Column: Brothels—Option to the street

By Sean Condon
Considered the world’s oldest profession, prostitution continues to be a problem for inner cities to this day. It hurts the women and men who are the prostitutes as well as the communities and businesses in which they procure.

Section 212 of the Canadian Criminal Code makes the communication for the purpose of prostitution illegal, but legal forces have done little to actually get prostitutes off the street. It is time to look at an alternative way to elevate all of those affected by prostitution from this social stress.

Legalizing prostitution and establishing government-regulated brothels would be a step in the right direction. Prostitutes scare off businesses’ potential customers and lower the area’s property value. It also deters other businesses from moving into the area.

The police perform prostitution sweeps, but this just results in the prostitutes moving to another area, only to return a few weeks later.

Setting up brothels away from the residential centres, into an industrial area, would create a safe and clean environment for prostitutes. It would also help eliminate the most violent part of prostitution, the pimps.

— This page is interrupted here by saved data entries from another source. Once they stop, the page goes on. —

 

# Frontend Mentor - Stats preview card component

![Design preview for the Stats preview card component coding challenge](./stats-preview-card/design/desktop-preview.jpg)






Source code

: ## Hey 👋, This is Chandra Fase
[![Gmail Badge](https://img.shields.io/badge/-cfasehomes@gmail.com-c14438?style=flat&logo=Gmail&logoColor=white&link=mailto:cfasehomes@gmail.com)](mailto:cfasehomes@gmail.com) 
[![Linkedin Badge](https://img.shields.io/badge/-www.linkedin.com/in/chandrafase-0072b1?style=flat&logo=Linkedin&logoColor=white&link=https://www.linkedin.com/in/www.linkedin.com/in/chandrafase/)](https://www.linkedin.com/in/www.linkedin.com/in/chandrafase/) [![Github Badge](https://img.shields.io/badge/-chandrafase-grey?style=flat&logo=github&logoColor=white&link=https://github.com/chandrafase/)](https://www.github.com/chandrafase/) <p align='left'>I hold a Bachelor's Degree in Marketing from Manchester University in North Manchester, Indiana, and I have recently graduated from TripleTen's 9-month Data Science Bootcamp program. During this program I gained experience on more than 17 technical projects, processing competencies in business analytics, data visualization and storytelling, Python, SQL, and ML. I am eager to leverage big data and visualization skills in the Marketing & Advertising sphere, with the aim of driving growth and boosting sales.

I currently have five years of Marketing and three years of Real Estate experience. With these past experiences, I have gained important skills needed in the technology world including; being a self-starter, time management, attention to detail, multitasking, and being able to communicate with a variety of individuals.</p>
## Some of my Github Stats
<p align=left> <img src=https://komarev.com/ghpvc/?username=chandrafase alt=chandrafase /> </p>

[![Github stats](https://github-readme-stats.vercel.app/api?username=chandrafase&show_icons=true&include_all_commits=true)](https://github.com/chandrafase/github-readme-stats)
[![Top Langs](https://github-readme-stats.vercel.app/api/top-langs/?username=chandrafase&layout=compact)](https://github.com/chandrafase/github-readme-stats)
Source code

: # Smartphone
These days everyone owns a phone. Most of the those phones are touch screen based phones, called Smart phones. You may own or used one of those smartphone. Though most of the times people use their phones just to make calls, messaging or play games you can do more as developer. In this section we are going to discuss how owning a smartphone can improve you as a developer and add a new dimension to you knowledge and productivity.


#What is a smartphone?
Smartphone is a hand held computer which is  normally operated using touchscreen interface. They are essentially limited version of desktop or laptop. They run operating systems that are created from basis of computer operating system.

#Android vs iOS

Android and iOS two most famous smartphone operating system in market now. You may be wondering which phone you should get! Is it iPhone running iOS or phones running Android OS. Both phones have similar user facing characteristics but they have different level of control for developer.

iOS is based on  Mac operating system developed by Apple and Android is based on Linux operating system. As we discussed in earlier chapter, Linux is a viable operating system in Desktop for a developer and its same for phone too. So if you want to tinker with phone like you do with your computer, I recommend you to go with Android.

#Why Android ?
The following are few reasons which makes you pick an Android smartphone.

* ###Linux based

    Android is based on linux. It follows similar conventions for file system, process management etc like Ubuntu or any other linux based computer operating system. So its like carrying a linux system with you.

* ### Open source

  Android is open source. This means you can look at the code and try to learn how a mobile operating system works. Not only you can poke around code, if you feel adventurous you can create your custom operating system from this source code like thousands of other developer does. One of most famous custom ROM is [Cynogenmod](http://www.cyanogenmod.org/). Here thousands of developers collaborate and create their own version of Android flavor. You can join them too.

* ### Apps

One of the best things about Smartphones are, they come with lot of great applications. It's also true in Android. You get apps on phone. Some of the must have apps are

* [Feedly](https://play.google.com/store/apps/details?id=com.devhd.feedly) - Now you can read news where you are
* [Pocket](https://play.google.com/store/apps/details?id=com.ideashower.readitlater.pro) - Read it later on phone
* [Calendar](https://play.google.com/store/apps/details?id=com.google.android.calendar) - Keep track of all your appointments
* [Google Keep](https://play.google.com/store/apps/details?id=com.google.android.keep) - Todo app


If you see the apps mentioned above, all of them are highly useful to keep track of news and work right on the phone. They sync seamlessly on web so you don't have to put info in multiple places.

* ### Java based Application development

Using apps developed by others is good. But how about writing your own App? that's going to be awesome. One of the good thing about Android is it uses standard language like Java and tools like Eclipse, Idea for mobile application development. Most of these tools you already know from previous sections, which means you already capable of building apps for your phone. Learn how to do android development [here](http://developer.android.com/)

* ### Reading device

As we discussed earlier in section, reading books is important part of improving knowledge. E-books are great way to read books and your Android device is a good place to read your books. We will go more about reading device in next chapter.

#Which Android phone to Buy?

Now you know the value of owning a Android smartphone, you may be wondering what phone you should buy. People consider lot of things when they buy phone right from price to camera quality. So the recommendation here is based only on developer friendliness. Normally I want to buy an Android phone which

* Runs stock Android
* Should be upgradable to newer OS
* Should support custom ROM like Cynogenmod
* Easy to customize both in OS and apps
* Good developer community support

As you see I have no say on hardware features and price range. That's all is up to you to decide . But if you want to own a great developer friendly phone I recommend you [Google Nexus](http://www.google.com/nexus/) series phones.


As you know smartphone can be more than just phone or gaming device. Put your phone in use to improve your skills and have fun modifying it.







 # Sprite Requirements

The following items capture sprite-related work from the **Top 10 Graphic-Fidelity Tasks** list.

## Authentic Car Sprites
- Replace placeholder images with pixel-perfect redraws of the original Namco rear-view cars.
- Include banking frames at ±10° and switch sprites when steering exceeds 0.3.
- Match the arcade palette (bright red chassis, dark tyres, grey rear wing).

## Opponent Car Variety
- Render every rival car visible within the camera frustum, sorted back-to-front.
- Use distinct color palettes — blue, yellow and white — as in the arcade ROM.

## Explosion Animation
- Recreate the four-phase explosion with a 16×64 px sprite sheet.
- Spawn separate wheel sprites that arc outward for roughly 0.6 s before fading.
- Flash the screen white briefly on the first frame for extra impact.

Prostitutes would be kept under careful watch to make sure they receive proper medical checkups and are safe from harm. They would also become tax-paying citizens.

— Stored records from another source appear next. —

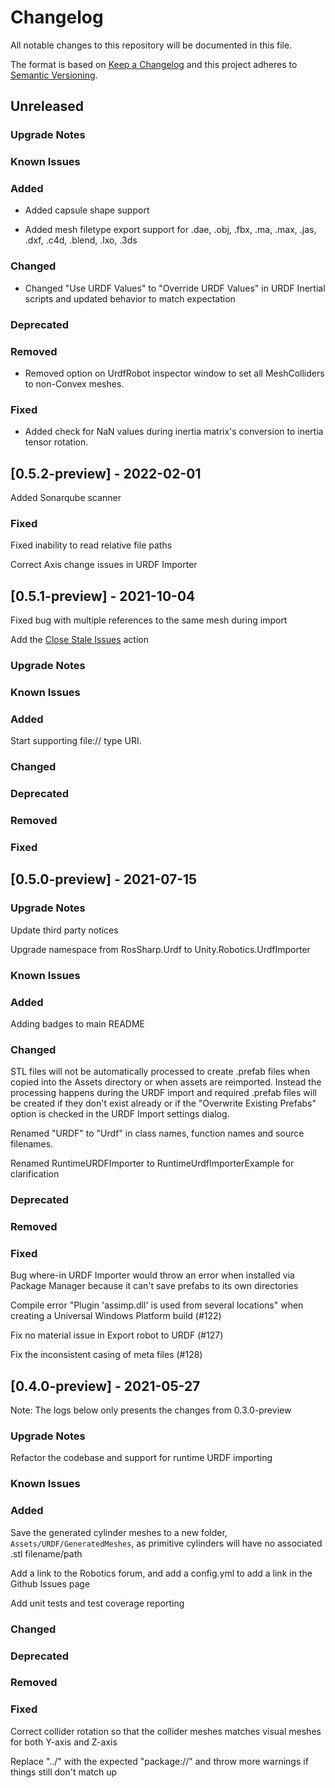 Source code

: # Changelog

All notable changes to this repository will be documented in this file.

The format is based on [Keep a Changelog](http://keepachangelog.com/en/1.0.0/) and this project adheres to [Semantic Versioning](http://semver.org/spec/v2.0.0.html).

## Unreleased

### Upgrade Notes

### Known Issues

### Added
- Added capsule shape support

- Added mesh filetype export support for .dae, .obj, .fbx, .ma, .max, .jas, .dxf, .c4d, .blend, .lxo, .3ds

### Changed
- Changed "Use URDF Values" to "Override URDF Values" in URDF Inertial scripts and updated behavior to match expectation

### Deprecated

### Removed
- Removed option on UrdfRobot inspector window to set all MeshColliders to non-Convex meshes.

### Fixed
- Added check for NaN values during inertia matrix's conversion to inertia tensor rotation.

## [0.5.2-preview] - 2022-02-01

Added Sonarqube scanner

### Fixed
Fixed inability to read relative file paths 

Correct Axis change issues in URDF Importer


## [0.5.1-preview] - 2021-10-04
Fixed bug with multiple references to the same mesh during import

Add the [Close Stale Issues](https://github.com/marketplace/actions/close-stale-issues) action

### Upgrade Notes

### Known Issues

### Added

Start supporting file:// type URI.

### Changed

### Deprecated

### Removed

### Fixed

## [0.5.0-preview] - 2021-07-15

### Upgrade Notes
Update third party notices

Upgrade namespace from RosSharp.Urdf to Unity.Robotics.UrdfImporter

### Known Issues

### Added
Adding badges to main README

### Changed
STL files will not be automatically processed to create .prefab files when copied into the Assets directory or when assets are reimported. Instead the processing happens during the URDF import and required .prefab files will be created if they don't exist already or if the "Overwrite Existing Prefabs" option is checked in the URDF Import settings dialog.

Renamed "URDF" to "Urdf" in class names, function names and source filenames.

Renamed RuntimeURDFImporter to RuntimeUrdfImporterExample for clarification

### Deprecated

### Removed

### Fixed
Bug where-in URDF Importer would throw an error when installed via Package Manager because it can't save prefabs to its own directories

Compile error "Plugin 'assimp.dll' is used from several locations" when creating a Universal Windows Platform build (#122) 

Fix no material issue in Export robot to URDF (#127)

Fix the inconsistent casing of meta files (#128)

## [0.4.0-preview] - 2021-05-27

Note: The logs below only presents the changes from 0.3.0-preview

### Upgrade Notes
Refactor the codebase and support for runtime URDF importing

### Known Issues

### Added
Save the generated cylinder meshes to a new folder, `Assets/URDF/GeneratedMeshes`, as primitive cylinders will have no associated .stl filename/path

Add a link to the Robotics forum, and add a config.yml to add a link in the Github Issues page

Add unit tests and test coverage reporting

### Changed

### Deprecated

### Removed

### Fixed
Correct collider rotation so that the collider meshes matches visual meshes for both Y-axis and Z-axis

Replace "../" with the expected "package://" and throw more warnings if things still don't match up
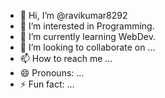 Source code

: - 👋 Hi, I’m @ravikumar8292
- 👀 I’m interested in Programming.
- 🌱 I’m currently learning WebDev.
- 💞️ I’m looking to collaborate on ...
- 📫 How to reach me ...
- 😄 Pronouns: ...
- ⚡ Fun fact: ...

<!---
ravikumar8292/ravikumar8292 is a ✨ special ✨ repository because its `README.md` (this file) appears on your GitHub profile.
You can click the Preview link to take a look at your changes.
--->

The government could set up education programs so that prostitutes could eventually leave the trade if they chose to do so. It would be cheaper and more effective than putting them into jails.

However, brothels would not eliminate prostitution. Centretown has prostitution problems west of Bronson Avenue on Somerset Street and Gladstone Avenue. These areas face other forms of crime, which further deteriorate its economic prospects. Many prostitutes have serious drug problems and are already infected with HIV. This is a problem that would keep them out of the brothels and back on the street.

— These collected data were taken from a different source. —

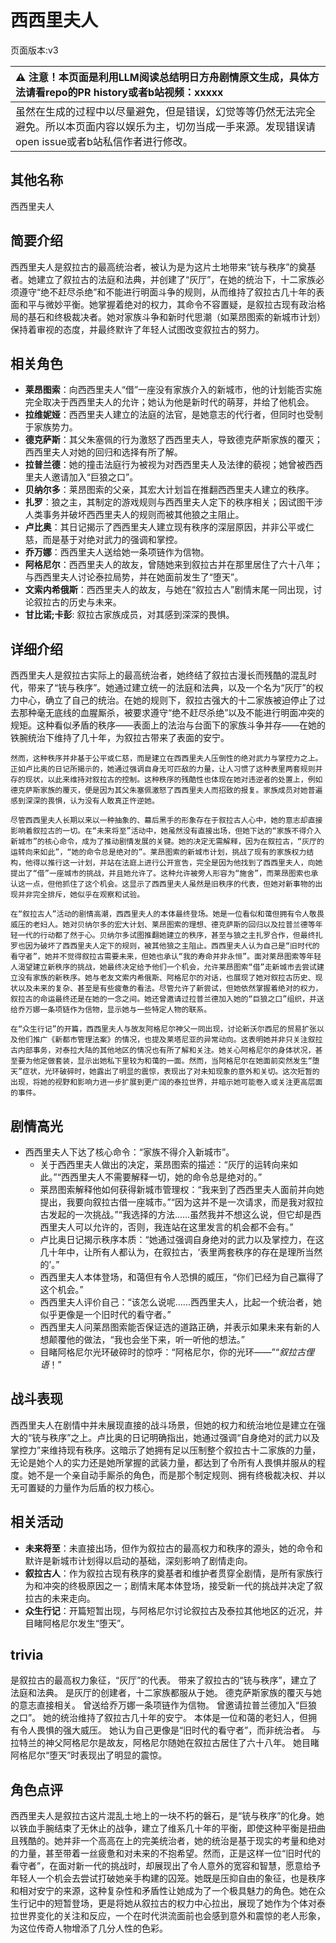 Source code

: # 西西里夫人
页面版本:v3
 

| :warning: 注意！本页面是利用LLM阅读总结明日方舟剧情原文生成，具体方法请看repo的PR history或者b站视频：xxxxx           |
|:----------------------------|
| 虽然在生成的过程中以尽量避免，但是错误，幻觉等等仍然无法完全避免。所以本页面内容以娱乐为主，切勿当成一手来源。发现错误请open issue或者b站私信作者进行修改。|



## 其他名称
西西里夫人
## 简要介绍
西西里夫人是叙拉古的最高统治者，被认为是为这片土地带来“铳与秩序”的奠基者。她建立了叙拉古的法庭和法典，并创建了“灰厅”，在她的统治下，十二家族必须遵守“绝不赶尽杀绝”和不能进行明面斗争的规则，从而维持了叙拉古几十年的表面和平与微妙平衡。她掌握着绝对的权力，其命令不容置疑，是叙拉古现有政治格局的基石和终极裁决者。她对家族斗争和新时代思潮（如莱昂图索的新城市计划）保持着审视的态度，并最终默许了年轻人试图改变叙拉古的努力。
## 相关角色
-   **莱昂图索**：向西西里夫人“借”一座没有家族介入的新城市，他的计划能否实施完全取决于西西里夫人的允许；她认为他是新时代的萌芽，并给了他机会。
-   **拉维妮娅**：西西里夫人建立的法庭的法官，是她意志的代行者，但同时也受制于家族势力。
-   **德克萨斯**：其父朱塞佩的行为激怒了西西里夫人，导致德克萨斯家族的覆灭；西西里夫人对她的回归和选择有所了解。
-   **拉普兰德**：她的撞击法庭行为被视为对西西里夫人及法律的藐视；她曾被西西里夫人邀请加入“巨狼之口”。
-   **贝纳尔多**：莱昂图索的父亲，其宏大计划旨在推翻西西里夫人建立的秩序。
-   **扎罗**：狼之主，其制定的游戏规则与西西里夫人定下的秩序相关；因试图干涉人类事务并破坏西西里夫人的规则而被其他狼之主阻止。
-   **卢比奥**：其日记揭示了西西里夫人建立现有秩序的深层原因，并非公平或仁慈，而是基于对绝对武力的强调和掌控。
-   **乔万娜**：西西里夫人送给她一条项链作为信物。
-   **阿格尼尔**：西西里夫人的故友，曾随她来到叙拉古并在那里居住了六十八年；与西西里夫人讨论泰拉局势，并在她面前发生了“堕天”。
-   **文索内希俄斯**：西西里夫人的故友，与她在“叙拉古人”剧情末尾一同出现，讨论叙拉古的历史与未来。
-   **甘比诺;卡彭**: 叙拉古家族成员，对其感到深深的畏惧。
## 详细介绍
西西里夫人是叙拉古实际上的最高统治者，她终结了叙拉古漫长而残酷的混乱时代，带来了“铳与秩序”。她通过建立统一的法庭和法典，以及一个名为“灰厅”的权力中心，确立了自己的统治。在她的规则下，叙拉古强大的十二家族被迫停止了过去那种毫无底线的血腥厮杀，被要求遵守“绝不赶尽杀绝”以及不能进行明面冲突的规矩。这种看似矛盾的秩序——表面上的法治与台面下的家族斗争并存——在她的铁腕统治下维持了几十年，为叙拉古带来了表面的安宁。

    然而，这种秩序并非基于公平或仁慈，而是建立在西西里夫人压倒性的绝对武力与掌控力之上。正如卢比奥的日记所揭示的，她通过强调自身无可匹敌的力量，让人习惯了这种表里两套规则并存的现状，以此来维持对叙拉古的控制。这种秩序的残酷性也体现在她对违逆者的处置上，例如德克萨斯家族的覆灭，便是因为其父朱塞佩激怒了西西里夫人而招致的报复。家族成员对她普遍感到深深的畏惧，认为没有人敢真正忤逆她。

    尽管西西里夫人长期以来以一种抽象的、幕后黑手的形象存在于叙拉古人心中，她的意志却直接影响着叙拉古的一切。在“未来将至”活动中，她虽然没有直接出场，但她下达的“家族不得介入新城市”的核心命令，成为了推动剧情发展的关键。她的决定无需解释，因为在叙拉古，“灰厅的运转向来如此”，“她的命令总是绝对的”。莱昂图索的新城市计划，挑战了现有的家族权力结构，他得以推行这一计划，并站在法庭上进行公开宣告，完全是因为他找到了西西里夫人，向她提出了“借”一座城市的挑战，并且她允许了。这种允许被旁人形容为“施舍”，而莱昂图索也承认这一点，但他抓住了这个机会。这显示了西西里夫人虽然是旧秩序的代表，但她对新事物的出现并非完全排斥，她似乎在观察和试验。

    在“叙拉古人”活动的剧情高潮，西西里夫人的本体最终登场。她是一位看似和蔼但拥有令人敬畏威压的老妇人。她对贝纳尔多的宏大计划、莱昂图索的理想、德克萨斯的回归以及拉普兰德等年轻一代的行动都了然于心。贝纳尔多试图推翻她建立的秩序，甚至与狼之主扎罗合作，但最终扎罗也因为破坏了西西里夫人定下的规则，被其他狼之主阻止。西西里夫人认为自己是“旧时代的看守者”，她并不觉得叙拉古需要未来，但她也承认“我的寿命并非永恒”。面对莱昂图索等年轻人渴望建立新秩序的挑战，她最终决定给予他们一个机会，允许莱昂图索“借”走新城市去尝试建立没有家族的新秩序。她与老友文索内希俄斯、阿格尼尔的对话，也展现了她对叙拉古历史、现状以及未来的复杂、甚至是有些疲惫的看法。尽管允许了新尝试，但她依然掌握着绝对的权力，叙拉古的命运最终还是在她的一念之间。她还曾邀请过拉普兰德加入她的“巨狼之口”组织，并送给乔万娜一条项链作为信物，显示她与一些特定人物的联系。

    在“众生行记”的开篇，西西里夫人与故友阿格尼尔神父一同出现，讨论新沃尔西尼的贸易扩张以及他们推广《新都市管理法案》的情况，也提及莱塔尼亚的异常动向。这表明她并非只关注叙拉古内部事务，对泰拉大陆的其他地区的情况也有所了解和关注。她关心阿格尼尔的身体状况，甚至要为他定做套装，显示出她私下里较为和蔼的一面。然而，当阿格尼尔在她面前突然发生“堕天”症状，光环破碎时，她露出了明显的震惊，表现出了对未知现象的意外和关切。这次短暂的出现，将她的视野和影响力进一步扩展到更广阔的泰拉世界，并暗示她可能卷入或关注更高层面的事件。
## 剧情高光
- 西西里夫人下达了核心命令：“家族不得介入新城市”。
    - 关于西西里夫人做出的决定，莱昂图索的描述：“灰厅的运转向来如此。”“西西里夫人不需要解释一切，她的命令总是绝对的。”
    - 莱昂图索解释他如何获得新城市管理权：“我来到了西西里夫人面前并向她提出，我要向叙拉古借一座城市。”“因为这并不是一次请求，而是我对叙拉古发起的一次挑战。”“我选择的方法......虽然我并不想这么说，但它却是西西里夫人可以允许的，否则，我连站在这里发言的机会都不会有。”
    - 卢比奥日记揭示秩序本质：“她通过强调自身绝对的武力以及掌控力，在这几十年中，让所有人都认为，在叙拉古，‘表里两套秩序的存在是理所当然的’。”
    - 西西里夫人本体登场，和蔼但有令人恐惧的威压，“你们已经为自己赢得了这个机会。”
    - 西西里夫人评价自己：“该怎么说呢......西西里夫人，比起一个统治者，她似乎更像是一个旧时代的看守者。”
    - 西西里夫人问莱昂图索能否保证选的道路正确，并表示如果未来有新的人想颠覆他的做法，“我也会坐下来，听一听他的想法。”
    - 目睹阿格尼尔光环破碎时的惊呼：“阿格尼尔，你的光环——”“*叙拉古俚语*！”
## 战斗表现
西西里夫人在剧情中并未展现直接的战斗场景，但她的权力和统治地位是建立在强大的“铳与秩序”之上。卢比奥的日记明确指出，她通过强调“自身绝对的武力以及掌控力”来维持现有秩序。这暗示了她拥有足以压制整个叙拉古十二家族的力量，无论是她个人的实力还是她所掌握的武装力量，都达到了令所有人畏惧并服从的程度。她不是一个亲自动手厮杀的角色，而是那个制定规则、拥有终极裁决权、并以无可置疑的力量作为后盾的权力核心。
## 相关活动
-   **未来将至**：未直接出场，但作为叙拉古的最高权力和秩序的源头，她的命令和默许是新城市计划得以启动的基础，深刻影响了剧情走向。
-   **叙拉古人**：作为叙拉古现有秩序的奠基者和维护者贯穿全剧情，是所有家族行为和冲突的终极原因之一；剧情末尾本体登场，接受新一代的挑战并决定了叙拉古的未来走向。
-   **众生行记**：开篇短暂出现，与阿格尼尔讨论叙拉古及泰拉其他地区的近况，并目睹阿格尼尔发生“堕天”。
## trivia
是叙拉古的最高权力象征，“灰厅”的代表。
    带来了叙拉古的“铳与秩序”，建立了法庭和法典。
    是灰厅的创建者，十二家族都服从于她。
    德克萨斯家族的覆灭与她的意志直接相关。
    曾送给乔万娜一条项链作为信物。
    曾邀请拉普兰德加入“巨狼之口”。
    她的统治维持了叙拉古几十年的安宁。
    本体是一位和蔼的老妇人，但拥有令人畏惧的强大威压。
    她认为自己更像是“旧时代的看守者”，而非统治者。
    与拉特兰的神父阿格尼尔是故友，阿格尼尔随她在叙拉古居住了六十八年。
    她目睹阿格尼尔“堕天”时表现出了明显的震惊。
## 角色点评
西西里夫人是叙拉古这片混乱土地上的一块不朽的磐石，是“铳与秩序”的化身。她以铁血手腕结束了无休止的战争，建立了维系几十年的平衡，即使这种平衡是扭曲且残酷的。她并非一个高高在上的完美统治者，她的统治是基于现实的考量和绝对的力量，甚至带着一丝疲惫和对未来的不抱希望。然而，正是这样一位“旧时代的看守者”，在面对新一代的挑战时，却展现出了令人意外的宽容和智慧，愿意给予年轻人一个机会去尝试打破她亲手构建的囚笼。她既是压抑自由的象征，也是秩序和相对安宁的来源，这种复杂性和矛盾性让她成为了一个极具魅力的角色。她在众生行记中的短暂登场，更是将她从叙拉古的权力中心拉出，展现了她作为个体对泰拉世界变化的关注和反应，一个在时代洪流面前也会感到意外和震惊的老人形象，为这位传奇人物增添了几分人性的色彩。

But brothels would help concentrate the problem. It would free the police and social services to spend more time and resources on the prostitutes that will still be on the street.

So long as large portions of communities exist with poverty, poor education, drugs and crime, women and men will continue to look towards prostitution as a means of survival. While brothels will not eradicate street prostitution, they will act as a step to helping the prostitutes and the businesses that look out their window and face it.